米上院で暗号資産規制法案「クラリティ法案」の審議入りに必要な採決が否決されたことを受け、RippleはXRPの法的位置付けは揺るがないとの認識を改めて示した。

ブロックチェーンメディア「U.Today」によると、Rippleの最高法務責任者(CLO)であるスチュアート・アルデロティ氏は16日(現地時間)、採決直後にXRPコミュニティに向けて、「RippleとXRPは、すでに確立された法的基盤の上にある」と強調した。

同氏は、その根拠として2023年の連邦地裁判決を挙げた。アルデロティ氏は、この判決でXRPは証券に当たらないとの判断が示されたと説明した。

さらに、米証券取引委員会(SEC)と米商品先物取引委員会(CFTC)の解釈にも言及した。アルデロティ氏は「3月にはSECとCFTCが共同見解を示し、XRPをデジタル商品と位置付けた」と述べた。

今回の発言は、米上院がクラリティ法案の審議入りに向けた終結動議を否決した直後に出た。上院は法案審議の開始に向けた採決を49対50で否決した。可決には60票が必要だったが、11票届かなかった。

民主党の上院議員は終結動議に1人も賛成せず、カーステン・ギリブランド、マーク・ワーナー、コリー・ブッカー、ラファエル・ワーノック、ルーベン・ガレゴ、アンジェラ・アルソブルックス、キャサリン・コルテス・マスト、リサ・ブラント・ロチェスター、ジョン・フェターマンらが反対票を投じた。

共和党でも、スーザン・コリンズ、ジョシュ・ホーリー、ジェリー・モランの3氏が反対に回った。採決直前まで追加交渉が続いたものの、結果は覆らなかった。

Rippleの最高経営責任者(CEO)であるブラッド・ガーリングハウス氏も、今回の結果に失望感を示した。同氏は「厳しい結果だ。クラリティ法案の成立に向け、できる限りのことはやった。業界の大半も同じだ」と述べた。

また、数カ月に及ぶ協議の末に法案が頓挫した理由については、今後の検証が必要だと指摘した。背景には民主党側の政治的判断があるとの見方を示しつつも、米国で暗号資産規制の整備が進むとの期待は維持した。

Rippleが次の焦点として挙げたのは、立法ではなく規則整備だ。

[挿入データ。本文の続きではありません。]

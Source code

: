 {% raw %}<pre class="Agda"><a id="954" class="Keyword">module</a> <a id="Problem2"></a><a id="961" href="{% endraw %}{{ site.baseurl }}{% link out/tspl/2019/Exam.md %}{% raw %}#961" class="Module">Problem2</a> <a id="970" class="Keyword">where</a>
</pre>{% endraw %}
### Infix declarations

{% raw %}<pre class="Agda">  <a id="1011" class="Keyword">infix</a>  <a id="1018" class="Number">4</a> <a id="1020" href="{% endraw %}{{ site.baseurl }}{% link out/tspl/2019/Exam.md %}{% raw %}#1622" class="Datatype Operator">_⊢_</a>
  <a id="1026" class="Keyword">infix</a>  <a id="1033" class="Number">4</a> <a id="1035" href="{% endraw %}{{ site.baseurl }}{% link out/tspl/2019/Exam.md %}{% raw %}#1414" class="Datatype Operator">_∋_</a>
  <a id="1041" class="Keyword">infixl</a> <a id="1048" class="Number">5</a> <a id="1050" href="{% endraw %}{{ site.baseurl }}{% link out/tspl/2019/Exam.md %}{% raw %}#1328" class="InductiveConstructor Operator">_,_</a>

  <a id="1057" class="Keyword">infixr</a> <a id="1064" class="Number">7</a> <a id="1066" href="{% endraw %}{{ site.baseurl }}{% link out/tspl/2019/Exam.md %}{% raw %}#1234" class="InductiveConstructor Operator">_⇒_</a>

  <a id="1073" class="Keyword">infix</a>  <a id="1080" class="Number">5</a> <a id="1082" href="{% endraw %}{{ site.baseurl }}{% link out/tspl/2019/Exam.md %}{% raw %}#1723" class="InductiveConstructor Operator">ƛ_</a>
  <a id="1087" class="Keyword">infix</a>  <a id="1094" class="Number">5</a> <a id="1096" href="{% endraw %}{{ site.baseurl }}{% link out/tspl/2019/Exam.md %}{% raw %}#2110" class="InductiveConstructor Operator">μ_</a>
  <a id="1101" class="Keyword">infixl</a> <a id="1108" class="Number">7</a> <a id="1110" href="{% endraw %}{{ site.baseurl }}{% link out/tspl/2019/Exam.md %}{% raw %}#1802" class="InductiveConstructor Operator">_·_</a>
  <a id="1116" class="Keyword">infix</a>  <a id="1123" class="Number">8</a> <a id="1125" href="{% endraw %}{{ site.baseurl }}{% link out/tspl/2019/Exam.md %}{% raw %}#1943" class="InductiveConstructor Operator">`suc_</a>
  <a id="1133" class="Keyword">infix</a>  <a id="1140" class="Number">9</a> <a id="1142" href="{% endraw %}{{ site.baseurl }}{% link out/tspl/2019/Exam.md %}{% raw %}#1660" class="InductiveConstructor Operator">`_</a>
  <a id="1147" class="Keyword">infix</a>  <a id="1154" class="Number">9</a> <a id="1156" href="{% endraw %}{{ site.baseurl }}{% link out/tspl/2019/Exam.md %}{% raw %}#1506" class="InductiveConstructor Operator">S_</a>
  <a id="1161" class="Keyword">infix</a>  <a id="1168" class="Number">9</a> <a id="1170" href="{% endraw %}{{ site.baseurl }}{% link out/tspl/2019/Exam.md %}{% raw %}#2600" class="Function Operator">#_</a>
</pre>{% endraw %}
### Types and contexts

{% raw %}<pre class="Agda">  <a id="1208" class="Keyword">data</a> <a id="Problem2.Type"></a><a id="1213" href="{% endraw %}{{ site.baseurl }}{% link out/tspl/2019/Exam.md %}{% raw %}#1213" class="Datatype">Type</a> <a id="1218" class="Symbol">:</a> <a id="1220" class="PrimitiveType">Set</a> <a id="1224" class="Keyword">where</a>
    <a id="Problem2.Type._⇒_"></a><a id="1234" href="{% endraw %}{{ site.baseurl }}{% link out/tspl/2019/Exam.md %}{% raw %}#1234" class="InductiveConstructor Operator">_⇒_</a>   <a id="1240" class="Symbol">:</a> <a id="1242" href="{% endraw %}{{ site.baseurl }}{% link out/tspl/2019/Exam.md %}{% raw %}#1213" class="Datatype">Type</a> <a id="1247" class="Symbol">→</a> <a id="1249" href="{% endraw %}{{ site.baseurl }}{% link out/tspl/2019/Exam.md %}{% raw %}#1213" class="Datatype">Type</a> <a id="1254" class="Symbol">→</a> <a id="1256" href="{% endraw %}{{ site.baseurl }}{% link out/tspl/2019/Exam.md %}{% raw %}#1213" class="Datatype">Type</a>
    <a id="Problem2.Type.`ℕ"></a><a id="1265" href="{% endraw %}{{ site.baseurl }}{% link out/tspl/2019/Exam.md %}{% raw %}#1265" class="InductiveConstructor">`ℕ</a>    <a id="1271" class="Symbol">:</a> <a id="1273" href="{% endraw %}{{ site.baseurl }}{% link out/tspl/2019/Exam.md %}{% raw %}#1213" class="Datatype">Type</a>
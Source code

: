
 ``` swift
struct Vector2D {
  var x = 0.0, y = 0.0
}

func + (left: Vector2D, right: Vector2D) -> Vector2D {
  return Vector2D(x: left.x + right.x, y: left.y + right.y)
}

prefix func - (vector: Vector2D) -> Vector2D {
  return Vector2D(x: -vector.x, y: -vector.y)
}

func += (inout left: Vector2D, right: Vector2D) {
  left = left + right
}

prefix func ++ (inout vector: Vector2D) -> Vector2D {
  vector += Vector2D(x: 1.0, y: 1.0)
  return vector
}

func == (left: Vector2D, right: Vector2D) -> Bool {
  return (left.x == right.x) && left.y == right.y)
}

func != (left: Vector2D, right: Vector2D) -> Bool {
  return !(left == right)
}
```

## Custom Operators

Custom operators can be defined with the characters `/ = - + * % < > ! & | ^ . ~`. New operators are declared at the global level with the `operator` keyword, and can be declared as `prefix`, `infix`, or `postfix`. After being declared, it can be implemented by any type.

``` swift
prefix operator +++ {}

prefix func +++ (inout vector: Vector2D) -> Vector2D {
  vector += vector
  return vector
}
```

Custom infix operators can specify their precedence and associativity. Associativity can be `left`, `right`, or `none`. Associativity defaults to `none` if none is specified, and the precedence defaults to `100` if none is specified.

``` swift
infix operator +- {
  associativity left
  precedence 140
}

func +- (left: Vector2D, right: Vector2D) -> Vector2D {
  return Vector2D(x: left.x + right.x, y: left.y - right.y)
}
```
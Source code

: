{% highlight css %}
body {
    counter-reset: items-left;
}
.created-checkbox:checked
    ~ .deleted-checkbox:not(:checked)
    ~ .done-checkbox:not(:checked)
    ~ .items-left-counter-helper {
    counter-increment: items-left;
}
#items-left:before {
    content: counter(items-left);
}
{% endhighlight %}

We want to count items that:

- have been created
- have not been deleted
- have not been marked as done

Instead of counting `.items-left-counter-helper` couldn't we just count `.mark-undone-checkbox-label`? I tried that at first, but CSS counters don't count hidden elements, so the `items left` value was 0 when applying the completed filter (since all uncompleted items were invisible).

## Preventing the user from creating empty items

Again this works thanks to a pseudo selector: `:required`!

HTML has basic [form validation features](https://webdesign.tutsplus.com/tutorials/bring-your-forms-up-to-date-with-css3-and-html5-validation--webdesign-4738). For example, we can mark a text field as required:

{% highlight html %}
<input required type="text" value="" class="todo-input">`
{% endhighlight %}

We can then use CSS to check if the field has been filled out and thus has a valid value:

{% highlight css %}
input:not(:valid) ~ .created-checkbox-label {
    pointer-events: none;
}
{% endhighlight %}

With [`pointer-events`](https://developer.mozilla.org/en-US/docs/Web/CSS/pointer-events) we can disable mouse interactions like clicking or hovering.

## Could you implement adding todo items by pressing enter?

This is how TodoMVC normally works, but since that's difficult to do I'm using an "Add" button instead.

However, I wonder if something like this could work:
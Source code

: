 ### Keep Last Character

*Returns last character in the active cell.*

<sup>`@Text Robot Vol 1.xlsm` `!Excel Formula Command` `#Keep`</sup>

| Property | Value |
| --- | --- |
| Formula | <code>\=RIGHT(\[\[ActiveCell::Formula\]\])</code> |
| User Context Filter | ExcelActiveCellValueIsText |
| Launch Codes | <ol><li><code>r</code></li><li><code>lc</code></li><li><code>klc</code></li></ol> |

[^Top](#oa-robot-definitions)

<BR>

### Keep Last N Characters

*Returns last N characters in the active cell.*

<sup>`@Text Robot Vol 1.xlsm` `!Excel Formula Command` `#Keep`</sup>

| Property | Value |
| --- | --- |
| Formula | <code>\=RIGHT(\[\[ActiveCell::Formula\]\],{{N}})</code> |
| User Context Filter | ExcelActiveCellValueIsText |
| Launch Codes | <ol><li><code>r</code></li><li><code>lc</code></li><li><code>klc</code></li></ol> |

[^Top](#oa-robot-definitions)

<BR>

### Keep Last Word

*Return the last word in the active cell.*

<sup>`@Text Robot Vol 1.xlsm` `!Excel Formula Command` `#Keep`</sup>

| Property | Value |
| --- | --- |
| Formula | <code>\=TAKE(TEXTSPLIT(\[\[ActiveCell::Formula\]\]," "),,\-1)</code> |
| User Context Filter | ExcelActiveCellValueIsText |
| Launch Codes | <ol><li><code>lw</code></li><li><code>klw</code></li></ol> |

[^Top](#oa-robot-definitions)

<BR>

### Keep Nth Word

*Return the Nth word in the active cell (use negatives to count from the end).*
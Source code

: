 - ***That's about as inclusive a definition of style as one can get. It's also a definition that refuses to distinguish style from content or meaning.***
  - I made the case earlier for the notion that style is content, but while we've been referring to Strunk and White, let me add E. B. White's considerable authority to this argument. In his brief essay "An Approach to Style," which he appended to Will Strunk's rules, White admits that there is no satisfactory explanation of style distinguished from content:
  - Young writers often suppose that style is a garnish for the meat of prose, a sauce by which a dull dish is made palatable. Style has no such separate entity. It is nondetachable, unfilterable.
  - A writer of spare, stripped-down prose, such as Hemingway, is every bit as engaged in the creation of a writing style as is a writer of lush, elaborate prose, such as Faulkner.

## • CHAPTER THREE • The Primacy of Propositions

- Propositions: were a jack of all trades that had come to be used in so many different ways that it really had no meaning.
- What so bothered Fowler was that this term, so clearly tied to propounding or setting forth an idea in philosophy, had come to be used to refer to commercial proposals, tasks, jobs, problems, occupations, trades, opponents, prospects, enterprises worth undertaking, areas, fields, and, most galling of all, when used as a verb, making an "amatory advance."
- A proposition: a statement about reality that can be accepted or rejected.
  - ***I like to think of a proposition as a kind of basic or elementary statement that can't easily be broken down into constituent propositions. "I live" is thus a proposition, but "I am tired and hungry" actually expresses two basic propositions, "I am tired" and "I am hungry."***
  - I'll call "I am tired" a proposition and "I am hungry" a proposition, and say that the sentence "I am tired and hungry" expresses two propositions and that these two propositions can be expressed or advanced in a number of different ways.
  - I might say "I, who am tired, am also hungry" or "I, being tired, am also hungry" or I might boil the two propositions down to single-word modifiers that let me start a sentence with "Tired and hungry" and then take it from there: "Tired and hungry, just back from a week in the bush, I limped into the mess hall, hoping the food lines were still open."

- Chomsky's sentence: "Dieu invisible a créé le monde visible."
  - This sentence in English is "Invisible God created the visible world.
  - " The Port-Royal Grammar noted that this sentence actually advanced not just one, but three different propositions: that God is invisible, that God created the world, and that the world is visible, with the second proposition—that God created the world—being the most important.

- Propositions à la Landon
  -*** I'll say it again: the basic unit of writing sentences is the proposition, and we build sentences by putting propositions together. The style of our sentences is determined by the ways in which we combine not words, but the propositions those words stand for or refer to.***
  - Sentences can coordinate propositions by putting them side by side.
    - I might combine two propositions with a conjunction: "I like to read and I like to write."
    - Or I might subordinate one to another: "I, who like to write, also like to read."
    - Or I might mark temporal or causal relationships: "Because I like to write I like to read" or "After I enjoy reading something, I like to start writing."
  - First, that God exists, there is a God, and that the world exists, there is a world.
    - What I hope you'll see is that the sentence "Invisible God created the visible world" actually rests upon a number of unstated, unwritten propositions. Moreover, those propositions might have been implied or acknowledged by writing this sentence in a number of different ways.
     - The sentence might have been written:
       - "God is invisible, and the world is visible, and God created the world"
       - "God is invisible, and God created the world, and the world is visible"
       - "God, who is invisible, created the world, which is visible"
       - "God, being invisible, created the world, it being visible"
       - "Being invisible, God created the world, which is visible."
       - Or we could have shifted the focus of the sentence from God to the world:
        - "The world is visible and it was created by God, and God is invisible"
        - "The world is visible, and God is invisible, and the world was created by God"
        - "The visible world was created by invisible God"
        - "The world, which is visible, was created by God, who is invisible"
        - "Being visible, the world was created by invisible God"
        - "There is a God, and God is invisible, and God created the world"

ガーリングハウス氏は、SECとCFTCが立法の空白を埋めるためのルール整備を今後も進めるとの見通しを示した。

同氏は、「ポール・アトキンス委員長の下のSECと、マイケル・セリグ委員長の下のCFTCは、立法の空白を埋めるための規則整備を引き続き進めるだろう」とした上で、Rippleもその過程に積極的に関与していく考えを明らかにした。

このため、今回の上院採決の否決は、米暗号資産業界にとって立法面での後退と受け止められている。一方でRippleは、XRP自体の法的分類と規制上の位置付けは、すでに別個に整理されている点を前面に押し出している。

市場の関心は今後、議会で法案審議が再び進むかどうかに加え、SECとCFTCが具体的にどのような規則を打ち出すかに集まりそうだ。

アルデロティ氏はXへの投稿でも、「忘れないでほしい。RippleとXRPは確立された基盤の上にある。2023年の連邦地裁判決は、XRPが証券ではないことを示した。さらに3月にはSECとCFTCが共同見解を示し、XRPをデジタル商品と位置付けた」と訴えた。